As this is a beta, and making changes to core OS layer components will mandate a reboot, sometimes it is possible to lock yourself out of the node and it never successfully boot given how Elemental works. Being exact with yaml configuration matters as names and indentations being incorrect can cause a boot failure. However, there is always a way to get back in and it depends on where the boot failure occurred. Nearly all troubleshooting will involve you getting into a terminal session on the physical node itself. SSH can be an option most of the time but if there is an early boot failure, even the SSH daemon will not load.

The suggested route to take to get back to a termainal if there is a failure is as follows:

SSH to rancher@node_ip
Use console to login directly to the node using the rancher username and password you provided during installation
Use an alternative terminal at the console (ctrl-alt-F2) to login directly to the node using the rancher username and password you provided during installation
Use an alternative terminal at the console (ctrl-alt-F2) to login directly to the node using the rancher username and rancher as the password. (This is when the init stage has entirely failed before the OS has started)

Elemental SLEMicro

TODO

RKE2

Much of this ties into the RKE2 STIG.

The main configuration settings to harden RKE2 will be located in the /oem/99_custom.yaml file. For more information, check the (docs)[https://docs.harvesterhci.io/v1.2/install/update-harvester-configuration/].

SSH to each Harvester node in your cluster and perform the following.

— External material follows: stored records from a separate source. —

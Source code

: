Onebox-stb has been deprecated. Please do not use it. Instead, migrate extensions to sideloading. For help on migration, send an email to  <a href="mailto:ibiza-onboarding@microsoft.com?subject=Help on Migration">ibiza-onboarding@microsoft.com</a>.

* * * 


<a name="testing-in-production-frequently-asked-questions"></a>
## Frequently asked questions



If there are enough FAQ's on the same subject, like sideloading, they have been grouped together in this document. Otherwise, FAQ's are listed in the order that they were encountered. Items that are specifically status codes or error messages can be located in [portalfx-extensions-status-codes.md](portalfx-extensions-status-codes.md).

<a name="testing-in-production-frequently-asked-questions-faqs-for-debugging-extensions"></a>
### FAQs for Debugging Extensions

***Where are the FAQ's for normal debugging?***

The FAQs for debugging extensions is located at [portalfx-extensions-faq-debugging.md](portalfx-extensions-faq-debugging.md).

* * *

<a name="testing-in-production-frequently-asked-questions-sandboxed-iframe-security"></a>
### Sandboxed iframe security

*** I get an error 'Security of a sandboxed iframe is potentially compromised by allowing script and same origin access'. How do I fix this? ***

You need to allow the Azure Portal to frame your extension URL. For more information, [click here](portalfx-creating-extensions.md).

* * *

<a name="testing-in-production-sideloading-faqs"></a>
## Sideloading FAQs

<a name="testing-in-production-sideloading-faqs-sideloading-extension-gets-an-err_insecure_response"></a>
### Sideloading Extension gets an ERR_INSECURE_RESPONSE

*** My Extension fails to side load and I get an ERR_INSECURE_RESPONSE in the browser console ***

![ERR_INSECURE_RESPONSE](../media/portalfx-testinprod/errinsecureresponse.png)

In /oem/99-custom.yaml, under the stages.initramfs[0].files section, add a new element to the list to configure sysctl options:

    - path: /etc/sysctl.d/99-sysctl.conf
      permissions: 600
      owner: 0
      group: 0
      content: |
        vm.panic_on_oom=0
        vm.overcommit_memory=1
        kernel.panic=10
        kernel.panic_on_oops=1

In /oem/99-custom.yaml, under the stages.initramfs[0].files section, add a new element to the list to configure RKE2 hardening options:

    - path: /etc/rancher/rke2/config.yaml.d/52-stig.yaml
      permissions: 600
      owner: 0
      group: 0
      content: |
          profile: cis-1.23 # Change this to cis-1.6 for Harvester 1.1.x or lower.
          use-service-account-credentials: true
          kube-controller-manager-arg:
          - "cert-dir=/var/lib/rancher/rke2/server/tls/kube-controller-manager"
          - "secure-port=10257"
          - "tls-min-version=VersionTLS12"
          - "tls-cipher-suites=TLS_ECDHE_ECDSA_WITH_AES_128_GCM_SHA256,TLS_ECDHE_RSA_WITH_AES_128_GCM_SHA256,TLS_ECDHE_ECDSA_WITH_CHACHA20_POLY1305,TLS_ECDHE_RSA_WITH_AES_256_GCM_SHA384,TLS_ECDHE_RSA_WITH_CHACHA20_POLY1305,TLS_ECDHE_ECDSA_WITH_AES_256_GCM_SHA384"
          kube-scheduler-arg:
          - "tls-min-version=VersionTLS12"
          - "tls-cipher-suites=TLS_ECDHE_ECDSA_WITH_AES_128_GCM_SHA256,TLS_ECDHE_RSA_WITH_AES_128_GCM_SHA256,TLS_ECDHE_ECDSA_WITH_CHACHA20_POLY1305,TLS_ECDHE_RSA_WITH_AES_256_GCM_SHA384,TLS_ECDHE_RSA_WITH_CHACHA20_POLY1305,TLS_ECDHE_ECDSA_WITH_AES_256_GCM_SHA384"
          kube-apiserver-arg:
          - "tls-min-version=VersionTLS12"
          - "tls-cipher-suites=TLS_ECDHE_ECDSA_WITH_AES_128_GCM_SHA256,TLS_ECDHE_RSA_WITH_AES_128_GCM_SHA256,TLS_ECDHE_ECDSA_WITH_CHACHA20_POLY1305,TLS_ECDHE_RSA_WITH_AES_256_GCM_SHA384,TLS_ECDHE_RSA_WITH_CHACHA20_POLY1305,TLS_ECDHE_ECDSA_WITH_AES_256_GCM_SHA384"
          - "authorization-mode=RBAC,Node"
          - "anonymous-auth=false"
          - "audit-policy-file=/etc/rancher/rke2/config.yaml.d/92-harvester-kube-audit-policy.yaml"
          - "audit-log-mode=blocking-strict"
          kubelet-arg:
          - "protect-kernel-defaults=true"
          - "streaming-connection-idle-timeout=5m"
          pod-security-admission-config-file: /etc/rancher/rke2/config.yaml.d/51-rke2-pss-custom.yaml

In /oem/99-custom.yaml, under the stages.initramfs[0].files section, add a new element to the list to configure Pod Security Admission (PSA) configurations.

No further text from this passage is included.